Re: [R] skewness and kurtosis in e1071 correct?

From: Dirk Enzmann <dirk.enzmann_at_jura.uni-hamburg.de>
Date: Tue 24 May 2005 - 22:27:57 EST

To me your answer is opaque (but that seems to be rather a problem of language ;-) ). Perhaps my question has not been expressed clearly enough. Let me state it differently:

In the R package e1071 the formulas (implicit) used are (3) and (4) (see below), the standard deviation used in these formulas, however is based on (2) (see below). This seems to be inconsistent and my question is, whether there is a commonly used third definition of skewness and kurtosis in which the formulas for the "biased" skewness and kurtosis _but_ with the "unbiased" standard deviation are employed.

The standard deviation can be defined as the _sample_ statistic:

sd = 1/n * sum( (x - mean(x))^2 ) # (1)

and as the estimated population parameter:

sd = 1/(n-1) * sum( (x-mean(x))^2 ) # (2).

In R the function sd() calculates the latter.
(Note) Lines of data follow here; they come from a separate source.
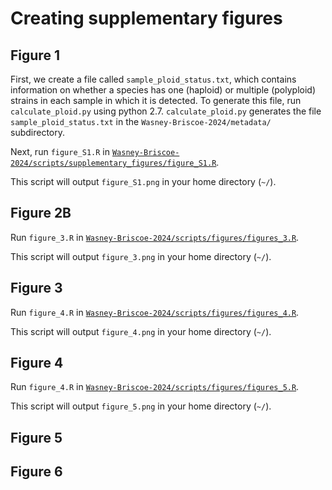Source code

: # Creating supplementary figures

## Figure 1

First, we create a file called `sample_ploid_status.txt`, which contains information on whether a species has one (haploid) or multiple (polyploid) strains in each sample in which it is detected. To generate this file, run `calculate_ploid.py` using python 2.7. `calculate_ploid.py` generates the file `sample_ploid_status.txt` in the `Wasney-Briscoe-2024/metadata/` subdirectory.

Next, run `figure_S1.R` in [`Wasney-Briscoe-2024/scripts/supplementary_figures/figure_S1.R`](https://github.com/garudlab/Wasney-Briscoe-2024/tree/main/scripts/figures/figure_2.R).

This script will output `figure_S1.png` in your home directory (`~/`).

## Figure 2B

Run `figure_3.R` in [`Wasney-Briscoe-2024/scripts/figures/figures_3.R`](https://github.com/garudlab/Wasney-Briscoe-2024/tree/main/scripts/figures/figure_3.R).

This script will output `figure_3.png` in your home directory (`~/`).

## Figure 3

Run `figure_4.R` in [`Wasney-Briscoe-2024/scripts/figures/figures_4.R`](https://github.com/garudlab/Wasney-Briscoe-2024/tree/main/scripts/figures/figure_3.R).

This script will output `figure_4.png` in your home directory (`~/`).

## Figure 4

Run `figure_4.R` in [`Wasney-Briscoe-2024/scripts/figures/figures_5.R`](https://github.com/garudlab/Wasney-Briscoe-2024/tree/main/scripts/figures/figure_5.R).

This script will output `figure_5.png` in your home directory (`~/`).

## Figure 5

## Figure 6


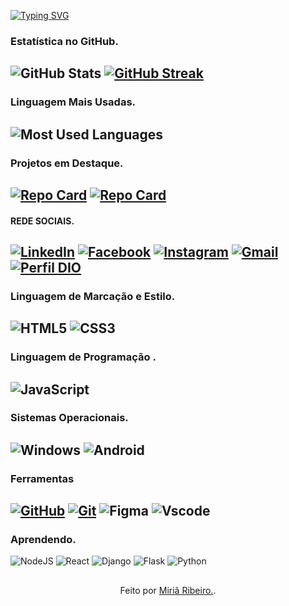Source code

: [![Typing SVG](https://readme-typing-svg.herokuapp.com?font=Fira+Code&size=28&duration=1000&pause=600&color=F7E8D9&center=verdadeiro&vCenter=verdadeiro&repeat=verdadeiro&random=falso&width=1100&height=100&lines=Hello+World+!!++%F0%9F%91%8B;Seja+BEM-VINDOS++!!!!+%F0%9F%98%81%F0%9F%98%81;Me+chamo+Miri%C3%A3+Ribeiro.+%F0%9F%A4%9D)](https://git.io/typing-svg)

### Estatística no GitHub.
![GitHub Stats](https://github-readme-stats.vercel.app/api?username=miria2413&theme=transparent&bg_color=000&border_color=000000&show_icons=true&icon_color=F7155C&title_color=F7155C&text_color=FFF) 
[![GitHub Streak](https://streak-stats.demolab.com/?user=miria2413&theme=bear&background=000&border=000000&dates=ccc)](https://git.io/streak-stats) 
--
### Linguagem Mais Usadas.
![Most Used Languages](https://github-readme-stats-git-masterrstaa-rickstaa.vercel.app/api/top-langs/?username=miria2413&layout=compact&bg_color=000&border_color=000000&title_color=F7155C&text_color=FFF)
--
### Projetos em Destaque.
[![Repo Card](https://github-readme-stats.vercel.app/api/pin/?username=miria2413&repo=Projeto-Integrador-Computacao-2&bg_color=000&border_color=000000&show_icons=true&icon_color=F7155C&title_color=F7155C&text_color=FFF)](https://github.com/miria2413/Projeto-Integrador-Computacao-2)
[![Repo Card](https://github-readme-stats.vercel.app/api/pin/?username=miria2413&repo=portifolio&bg_color=000&border_color=000000&show_icons=true&icon_color=F7155C&title_color=F7155C&text_color=FFF)](https://github.com/miria2413/portifolio)
--
#### REDE SOCIAIS.
[![LinkedIn](https://img.shields.io/badge/LinkedIn-0077B5?style=for-the-badge&logo=linkedin&logoColor=white)](www.linkedin.com/in/miria-ribeiro)
[![Facebook](https://img.shields.io/badge/Facebook-1877F2?style=for-the-badge&logo=facebook&logoColor=white)](https://www.facebook.com/miria.ribeiro.7583/)
[![Instagram](https://img.shields.io/badge/-Instagram-%23E4405F?style=for-the-badge&logo=instagram&logoColor=white)](https://www.instagram.com/miiriia_saantos/)
[![Gmail](https://img.shields.io/badge/Gmail-333333?style=for-the-badge&logo=gmail&logoColor=red)](mailto:miriasilvaribeiro.017@gmail.com)
[![Perfil DIO](https://img.shields.io/badge/-Meu%20Perfil%20na%20DIO-000000?style=for-the-badge&logo=gitbook&logoColor=white)](https://www.dio.me/users/miria_meus_cursos)
--
### Linguagem de Marcação e Estilo. 

![HTML5](https://img.shields.io/badge/HTML5-E34F26?style=for-the-badge&logo=html5&logoColor=white)
![CSS3](https://img.shields.io/badge/CSS3-1572B6?style=for-the-badge&logo=css3&logoColor=white)
--
### Linguagem de Programação .

![JavaScript](https://img.shields.io/badge/JavaScript-F7DF1E?style=for-the-badge&logo=javascript&logoColor=black)
--
### Sistemas Operacionais.

![Windows](https://img.shields.io/badge/Windows-000?style=for-the-badge&logo=windows&logoColor=2CA5E0)
![Android](https://img.shields.io/badge/Android-3DDC84?style=for-the-badge&logo=android&logoColor=white)
--
### Ferramentas 
[![GitHub](https://img.shields.io/badge/GitHub-000?style=for-the-badge&logo=github&logoColor=30A3DC)](https://docs.github.com/)
[![Git](https://img.shields.io/badge/Git-000?style=for-the-badge&logo=git&logoColor=E94D5F)](https://git-scm.com/doc) 
![Figma](https://img.shields.io/badge/Figma-696969?style=for-the-badge&logo=figma&logoColor=figma)
![Vscode](https://img.shields.io/badge/Vscode-007ACC?style=for-the-badge&logo=visual-studio-code&logoColor=white)
--
### Aprendendo.

![NodeJS](https://img.shields.io/badge/node.js-6DA55F?style=for-the-badge&logo=node.js&logoColor=white)
![React](https://img.shields.io/badge/React-20232A?style=for-the-badge&logo=react&logoColor=61DAFB)
![Django](https://img.shields.io/badge/django-%23092E20.svg?style=for-the-badge&logo=django&logoColor=white)
![Flask](https://img.shields.io/badge/flask-%23000.svg?style=for-the-badge&logo=flask&logoColor=white)
![Python](https://img.shields.io/badge/python-3670A0?style=for-the-badge&logo=python&logoColor=ffdd54)

##
<div align="center">Feito por <a href="https://github.com/miria2413"> Miriã Ribeiro.</a>.</div>





<!--
## Hi there 👋
**miria2413/miria2413** is a ✨ _special_ ✨ repository because its `README.md` (this file) appears on your GitHub profile.

Here are some ideas to get you started:

- 🔭 I’m currently working on ...
- 🌱 I’m currently learning ...
- 👯 I’m looking to collaborate on ...
- 🤔 I’m looking for help with ...
- 💬 Ask me about ...
- 📫 How to reach me: ...
- 😄 Pronouns: ...
- ⚡ Fun fact: ...
-->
In the same way, expressed via z-values skewness and kurtosis can be defined as the _sample_ statistic (also called "biased estimator" , see: http://www.mathdaily.com/lessons/Skewness ):

skewness = mean(z^3) # (3)

kurtosis = mean(z^4)-3 # (4)

with z = (x - mean(x))/sd(x)

     with sd = 1/n * sum( (x - mean(x)^2 )
     (thus: here sd is the _sample_ statistic, see (1) above!)

but they can also be defined as the estimated population parameters (also called "unbiased", see:
http://www.mathdaily.com/lessons/Kurtosis#Sample_kurtosis ):

skewness = n/((n-1)*(n-2)) * sum(z^3) # (5)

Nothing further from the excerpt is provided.